Castro has built his system on Marxist ideology, Leninist controls, Soviet backing and the compelling force of his own personality. To the chagrin of the Reagan Administration, Castro, who will be 59 in August, is the steadfast bearer of an enduring and defiant red flag in the Caribbean.

Despite the Administration’s concern about the pro-Cuban, pro-Soviet government of Nicaragua, the Cuban model has found little acceptance elsewhere in Latin America. Nevertheless, and partly because Cuba is only 90 miles from Florida, Castro’s pro-Soviet and anti-American policies have been a perennial source of irritation for seven U.S. presidents.

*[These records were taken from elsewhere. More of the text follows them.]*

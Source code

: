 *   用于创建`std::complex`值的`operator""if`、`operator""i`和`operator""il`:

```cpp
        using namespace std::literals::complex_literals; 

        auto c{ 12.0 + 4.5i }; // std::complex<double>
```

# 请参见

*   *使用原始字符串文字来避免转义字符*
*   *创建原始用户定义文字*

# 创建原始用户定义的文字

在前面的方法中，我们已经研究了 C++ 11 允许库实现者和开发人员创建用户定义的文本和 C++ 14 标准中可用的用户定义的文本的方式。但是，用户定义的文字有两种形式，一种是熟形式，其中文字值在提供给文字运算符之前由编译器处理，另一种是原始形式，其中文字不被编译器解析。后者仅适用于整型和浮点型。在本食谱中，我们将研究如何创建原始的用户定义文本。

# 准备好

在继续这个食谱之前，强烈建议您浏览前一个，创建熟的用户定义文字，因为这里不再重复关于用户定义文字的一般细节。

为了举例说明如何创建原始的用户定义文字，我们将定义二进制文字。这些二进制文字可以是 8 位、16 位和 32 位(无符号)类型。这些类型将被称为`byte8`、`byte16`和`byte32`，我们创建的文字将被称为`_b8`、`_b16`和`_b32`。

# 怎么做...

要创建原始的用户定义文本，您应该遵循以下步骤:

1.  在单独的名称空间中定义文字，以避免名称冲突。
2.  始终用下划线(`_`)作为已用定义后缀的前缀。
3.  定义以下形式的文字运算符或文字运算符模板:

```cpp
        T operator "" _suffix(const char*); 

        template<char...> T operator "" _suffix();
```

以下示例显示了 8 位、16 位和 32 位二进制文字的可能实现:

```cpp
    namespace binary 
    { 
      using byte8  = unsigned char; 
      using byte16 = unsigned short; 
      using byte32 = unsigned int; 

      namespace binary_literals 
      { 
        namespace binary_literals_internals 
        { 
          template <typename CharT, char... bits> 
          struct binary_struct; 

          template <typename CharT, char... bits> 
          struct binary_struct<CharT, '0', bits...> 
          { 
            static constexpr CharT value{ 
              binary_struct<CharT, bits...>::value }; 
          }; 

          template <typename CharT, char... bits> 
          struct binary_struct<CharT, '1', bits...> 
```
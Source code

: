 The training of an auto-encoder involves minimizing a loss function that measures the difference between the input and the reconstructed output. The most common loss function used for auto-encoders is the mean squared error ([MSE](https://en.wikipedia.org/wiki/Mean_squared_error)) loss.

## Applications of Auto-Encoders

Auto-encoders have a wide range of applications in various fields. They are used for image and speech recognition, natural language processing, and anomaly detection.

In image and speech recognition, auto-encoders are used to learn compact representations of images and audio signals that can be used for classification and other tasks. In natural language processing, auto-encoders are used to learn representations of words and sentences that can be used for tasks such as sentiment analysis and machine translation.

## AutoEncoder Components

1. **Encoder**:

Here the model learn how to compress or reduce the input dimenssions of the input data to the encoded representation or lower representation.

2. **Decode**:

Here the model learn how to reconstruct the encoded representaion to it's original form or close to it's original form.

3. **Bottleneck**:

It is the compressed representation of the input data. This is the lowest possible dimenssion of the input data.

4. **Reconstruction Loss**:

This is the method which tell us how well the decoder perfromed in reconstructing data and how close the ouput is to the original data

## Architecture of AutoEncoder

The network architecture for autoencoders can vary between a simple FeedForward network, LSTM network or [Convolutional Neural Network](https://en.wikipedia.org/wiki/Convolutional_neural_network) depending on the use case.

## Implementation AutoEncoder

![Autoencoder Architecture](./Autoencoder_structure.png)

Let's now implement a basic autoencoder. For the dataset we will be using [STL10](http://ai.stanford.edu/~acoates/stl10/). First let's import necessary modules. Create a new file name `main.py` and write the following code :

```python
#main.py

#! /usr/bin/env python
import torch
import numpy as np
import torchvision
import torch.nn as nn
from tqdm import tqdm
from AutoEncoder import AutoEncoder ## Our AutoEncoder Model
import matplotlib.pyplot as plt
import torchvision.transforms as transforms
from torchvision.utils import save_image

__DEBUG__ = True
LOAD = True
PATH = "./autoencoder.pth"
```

U.S. pressure on Cuba, including a trade embargo in force since 1960 and an American-sponsored invasion by exiles in 1961, has failed to threaten Castro. Some say U.S. hostility, in fact, has helped him rally his nation to his revolutionary cause.

Superpower protection by the Soviet Union is a strong deterrent to any decisive U.S. action against Cuba. But, for Cuba, the price of Moscow’s aid and protection is a large measure of Soviet control.

Lamenting this, Castro is said to have confessed to former Venezuelan President Carlos Andres Perez: “Carlos Andres, I am not an instrument of Moscow, I am a victim.”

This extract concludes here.